Laboratory of Theoretical Biophysics, School of Physical Science and Technology, Inner Mongolia University, Hohhot, 010021, China.
School of Economics and Management, Inner Mongolia University of Science and Technology, Baotou, 014010, China.
BMC Genomics. 2024 Sep 12;25(1):855. doi: 10.1186/s12864-024-10786-1.
Studying the composition rules and evolution mechanisms of genome sequences are core issues in the post-genomic era, and k-mer spectrum analysis of genome sequences is an effective means to solve this problem.

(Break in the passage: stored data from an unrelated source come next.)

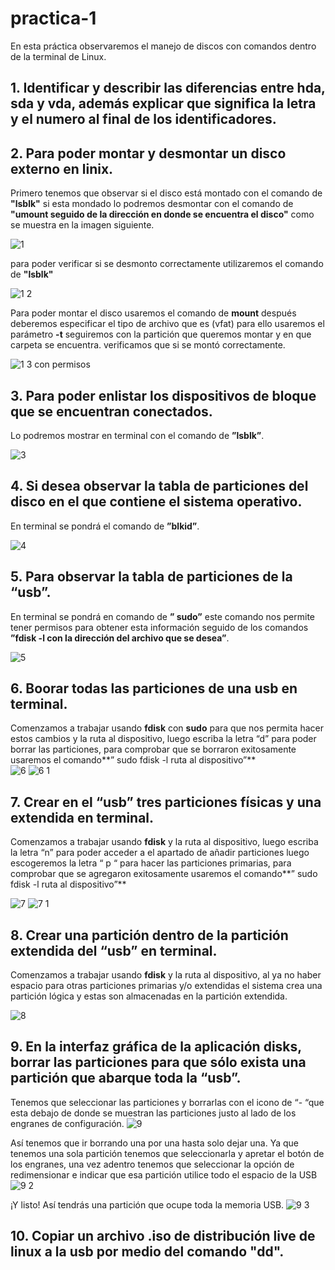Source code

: # practica-1
En esta práctica observaremos el manejo de discos con comandos dentro de la terminal de Linux.

## 1. Identificar y describir las diferencias entre hda, sda y vda, además explicar que significa la letra y el numero al final de los identificadores.

## 2. Para poder montar y desmontar un disco externo en linix.
Primero tenemos que observar si el disco está montado con el comando de **"lsblk"** si esta mondado lo podremos desmontar con el comando de **"umount seguido de la dirección en donde se encuentra el disco"** como se muestra en la imagen siguiente.

![1](https://user-images.githubusercontent.com/88467362/155009044-10d79196-d6a6-4fcd-93ab-6bd65fb87344.JPG)

   para poder verificar si se desmonto correctamente utilizaremos el comando de **"lsblk"** 
      
![1 2](https://user-images.githubusercontent.com/88467362/155009343-f925f4c9-97e0-4831-a1c1-83143643ba3b.JPG)

   Para poder montar el disco usaremos el comando de **mount** después deberemos especificar el tipo de archivo que es (vfat) para     ello usaremos el parámetro **-t** seguiremos con la partición que queremos montar y en que carpeta se encuentra. verificamos que si se montó correctamente.
      
![1 3 con permisos](https://user-images.githubusercontent.com/88467362/155010123-7a8ffb9b-e8e1-484a-9269-dd46be71d27c.JPG)

## 3. Para poder enlistar los dispositivos de bloque que se encuentran conectados. 
Lo podremos mostrar en terminal con el comando de **”lsblk”**.
 
![3](https://user-images.githubusercontent.com/88467362/155010937-371a0ee7-0e80-4fd8-a988-378cef3e5d59.JPG)

## 4. Si desea observar la tabla de particiones del disco en el que contiene el sistema operativo.
En terminal se pondrá el comando de **”blkid”**.

![4](https://user-images.githubusercontent.com/88467362/155012102-4e1e34f0-e064-4837-b738-825c523413bf.JPG)

## 5. Para observar la tabla de particiones de la “usb”. 
En terminal se pondrá en comando de **” sudo”** este comando nos permite tener permisos para obtener esta información seguido de los comandos **”fdisk -l con la dirección del archivo que se desea”**.

![5](https://user-images.githubusercontent.com/88467362/155012266-a54fed7d-061e-4341-9a30-0eb93bf7baa4.JPG)

## 6. Boorar todas las particiones de una usb en terminal.
Comenzamos a trabajar usando **fdisk** con **sudo** para que nos permita hacer estos cambios y la ruta al dispositivo, luego escriba la letra “d” para poder borrar las particiones, para comprobar que se borraron exitosamente usaremos el comando**” sudo fdisk -l ruta al dispositivo”**  
![6](https://user-images.githubusercontent.com/88467362/155014425-f7554fdd-e47d-4b72-8d39-ce43d057c2e1.JPG)
![6 1](https://user-images.githubusercontent.com/88467362/155014445-341ff9cd-6f71-48d5-a5e7-981819c0ca9f.JPG)

## 7. Crear en el “usb” tres particiones físicas y una extendida en terminal.
Comenzamos a trabajar usando **fdisk** y la ruta al dispositivo, luego escriba la letra “n” para poder acceder a el apartado de añadir particiones luego escogeremos la letra “ p “ para hacer las particiones primarias, para comprobar que se agregaron exitosamente usaremos el comando**” sudo fdisk -l ruta al dispositivo”**  

![7](https://user-images.githubusercontent.com/88467362/155017866-5890e1c3-869a-4fd2-ab81-1a70f2c38c87.JPG)
![7 1](https://user-images.githubusercontent.com/88467362/155017888-5d0af8ff-0efe-4cea-b1a0-ba8a86a944c8.JPG)

## 8. Crear una partición dentro de la partición extendida del “usb” en terminal.
Comenzamos a trabajar usando **fdisk** y la ruta al dispositivo, al ya no haber espacio para otras particiones primarias y/o extendidas el sistema crea una partición lógica y estas son almacenadas en la partición extendida.

![8](https://user-images.githubusercontent.com/88467362/155017999-2696447a-0fea-4d31-a2de-4f012675e69f.JPG)
## 9. En la interfaz gráfica de la aplicación disks, borrar las particiones para que sólo exista una partición que abarque toda la “usb”.
Tenemos que seleccionar las particiones y borrarlas con el icono de “- “que esta debajo de donde se muestran las particiones justo al lado de los engranes de configuración.
![9](https://user-images.githubusercontent.com/88467362/155018551-bc326aec-3310-4595-9799-d322f3a24005.JPG)

Así tenemos que ir borrando una por una hasta solo dejar una. Ya que tenemos una sola partición tenemos que seleccionarla y apretar el botón de los engranes, una vez adentro tenemos que seleccionar la opción de redimensionar e indicar que esa partición utilice todo el espacio de la USB
![9 2](https://user-images.githubusercontent.com/88467362/155018584-7a21b793-a511-4fef-96c5-17c8aa511b06.JPG)

¡Y listo! Así tendrás una partición que ocupe toda la memoria USB.
![9 3](https://user-images.githubusercontent.com/88467362/155018606-c979be26-adc4-448e-8457-1aea670f5cbd.JPG)

## 10. Copiar un archivo .iso de distribución live de linux a la usb por medio del comando "dd".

We divided total 8-mers of genome sequences into 16 kinds of XY-type due to XY dinucleotides number in 8-mers. Previous works explored that the independent unimodal distributions observed only in three CG-type 8-mer spectra, while non-CG type 8-mer spectra have not the universal phenomenon from prokaryotes to eukaryotes. On this basis, we analyzed the distribution variation of non-CG type 8-mer spectra across 889 animal genome sequences. Following the evolutionary order of animals from primitive to more complex, we found that the spectrum distributions gradually transition from unimodal to tri-modal. The relative distance from the average frequency of each non-CG type 8-mers to the center frequency is different within a species and among different species. For the 8-mers contain CG dinucleotides, we further divided these into 16 subsets, where each 8-mer contains both CG and XY dinucleotides, called XY1_CG1 subsets. We found that the separability values of XY1_CG1 spectra are closely related to the evolution and specificity of animals. Considering the constraint of Chargaff's second parity rule, we finally obtained 10 separability values as the feature set to characterize the evolution state of genome sequences. In order to verify the rationality of the feature set, we used 14 common classification algorithms to perform binary classification tests. The results showed that the accuracy (Acc) ranged between 98.70% and 83.88% among birds, other vertebrates and mammals.
We proposed a credible feature set to characterizes the evolution state of genomes and obtained satisfied results by the feature set on large scale classification of animals.
研究基因组序列的组成规则和演化机制是后基因组时代的核心问题,而基因组序列的 k-mer 频谱分析是解决这一问题的有效手段。
我们根据 8-mer 中的 XY 二核苷酸数量将总 8-mer 分为 16 种 XY 型。以前的工作发现,只有在三种 CG 型 8-mer 谱中观察到独立的单峰分布,而在非 CG 型 8-mer 谱中,从原核生物到真核生物都没有普遍现象。在此基础上,我们分析了 889 种动物基因组序列中非 CG 型 8-mer 谱的分布变化。按照动物从原始到更复杂的进化顺序,我们发现谱分布逐渐从单峰过渡到三峰。每个非 CG 型 8-mer 的相对频率与中心频率的平均频率的距离在同一物种内和不同物种之间是不同的。对于包含 CG 二核苷酸的 8-mer,我们进一步将其分为 16 个子集,每个 8-mer 都包含 CG 和 XY 二核苷酸,称为 XY1_CG1 子集。我们发现,XY1_CG1 谱的可分离性值与动物的进化和特异性密切相关。考虑到Chargaff 第二碱基对规则的约束,我们最终得到了 10 个可分离性值作为特征集,以表征基因组序列的进化状态。为了验证特征集的合理性,我们使用 14 种常见的分类算法对二进制分类测试进行了分析。结果表明,在鸟类、其他脊椎动物和哺乳动物中,准确率(Acc)在 98.70%到 83.88%之间。
我们提出了一个可信的特征集来描述基因组的进化状态,并通过该特征集在大规模的动物分类中获得了令人满意的结果。